Return exactly the lines below, starting with the one that has "[Cloud](https://wiki.haskell.org/Web/Cloud) - 官方网站资源." and going on through the one that has "[框架接口]（） - 官方网站资源.".

Stored data:
((

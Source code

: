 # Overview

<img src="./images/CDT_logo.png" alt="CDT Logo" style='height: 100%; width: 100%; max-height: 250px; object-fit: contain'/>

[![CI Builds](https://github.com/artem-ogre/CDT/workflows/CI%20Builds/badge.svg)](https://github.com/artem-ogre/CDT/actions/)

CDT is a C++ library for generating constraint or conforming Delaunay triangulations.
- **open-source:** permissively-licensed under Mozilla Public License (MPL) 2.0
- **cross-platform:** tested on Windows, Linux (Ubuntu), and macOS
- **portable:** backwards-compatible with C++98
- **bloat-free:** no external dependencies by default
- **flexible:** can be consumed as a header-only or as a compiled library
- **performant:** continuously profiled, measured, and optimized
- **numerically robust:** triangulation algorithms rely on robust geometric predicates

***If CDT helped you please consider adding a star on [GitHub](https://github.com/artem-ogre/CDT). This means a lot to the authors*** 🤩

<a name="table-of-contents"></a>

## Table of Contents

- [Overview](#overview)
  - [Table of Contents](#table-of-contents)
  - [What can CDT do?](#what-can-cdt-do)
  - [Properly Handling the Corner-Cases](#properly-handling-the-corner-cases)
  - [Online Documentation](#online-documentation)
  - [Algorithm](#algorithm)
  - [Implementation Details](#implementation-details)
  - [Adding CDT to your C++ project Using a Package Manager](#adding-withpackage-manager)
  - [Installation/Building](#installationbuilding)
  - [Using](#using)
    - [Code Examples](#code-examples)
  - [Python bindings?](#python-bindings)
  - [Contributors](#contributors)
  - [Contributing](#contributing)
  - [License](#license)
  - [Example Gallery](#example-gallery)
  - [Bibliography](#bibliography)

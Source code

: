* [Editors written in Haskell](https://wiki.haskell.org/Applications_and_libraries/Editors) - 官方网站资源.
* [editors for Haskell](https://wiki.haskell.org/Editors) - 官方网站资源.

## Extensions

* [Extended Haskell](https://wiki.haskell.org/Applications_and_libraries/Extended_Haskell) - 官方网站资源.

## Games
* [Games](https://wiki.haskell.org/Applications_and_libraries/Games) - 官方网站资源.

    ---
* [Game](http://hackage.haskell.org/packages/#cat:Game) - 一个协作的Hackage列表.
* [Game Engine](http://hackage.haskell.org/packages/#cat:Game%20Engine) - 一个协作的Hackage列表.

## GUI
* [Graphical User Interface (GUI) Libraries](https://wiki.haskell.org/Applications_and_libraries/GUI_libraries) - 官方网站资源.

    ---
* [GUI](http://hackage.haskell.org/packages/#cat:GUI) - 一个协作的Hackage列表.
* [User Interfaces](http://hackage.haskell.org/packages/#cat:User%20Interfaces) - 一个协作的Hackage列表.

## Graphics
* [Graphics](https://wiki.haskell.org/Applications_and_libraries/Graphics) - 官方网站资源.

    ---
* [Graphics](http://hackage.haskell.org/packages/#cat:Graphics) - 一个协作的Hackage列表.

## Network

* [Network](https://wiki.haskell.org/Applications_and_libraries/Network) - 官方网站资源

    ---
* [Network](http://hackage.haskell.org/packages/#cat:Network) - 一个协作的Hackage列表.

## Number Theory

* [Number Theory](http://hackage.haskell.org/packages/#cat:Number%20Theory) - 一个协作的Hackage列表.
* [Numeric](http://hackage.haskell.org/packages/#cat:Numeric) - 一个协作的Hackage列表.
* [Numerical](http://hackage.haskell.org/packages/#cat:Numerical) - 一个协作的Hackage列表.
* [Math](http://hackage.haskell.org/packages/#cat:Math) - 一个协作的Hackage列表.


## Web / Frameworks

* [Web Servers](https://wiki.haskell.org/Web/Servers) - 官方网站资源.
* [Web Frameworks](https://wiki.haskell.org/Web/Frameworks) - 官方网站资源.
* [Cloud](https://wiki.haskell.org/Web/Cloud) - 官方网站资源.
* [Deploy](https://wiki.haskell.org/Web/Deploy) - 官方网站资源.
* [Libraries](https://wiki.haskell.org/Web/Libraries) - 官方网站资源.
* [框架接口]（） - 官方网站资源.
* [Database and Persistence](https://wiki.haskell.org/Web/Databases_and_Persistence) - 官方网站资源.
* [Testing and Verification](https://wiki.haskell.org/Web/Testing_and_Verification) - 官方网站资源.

))

SOLUTION TO THIS EXERCISE:
* [Cloud](https://wiki.haskell.org/Web/Cloud) - 官方网站资源.
* [Deploy](https://wiki.haskell.org/Web/Deploy) - 官方网站资源.
* [Libraries](https://wiki.haskell.org/Web/Libraries) - 官方网站资源.
* [框架接口]（） - 官方网站资源.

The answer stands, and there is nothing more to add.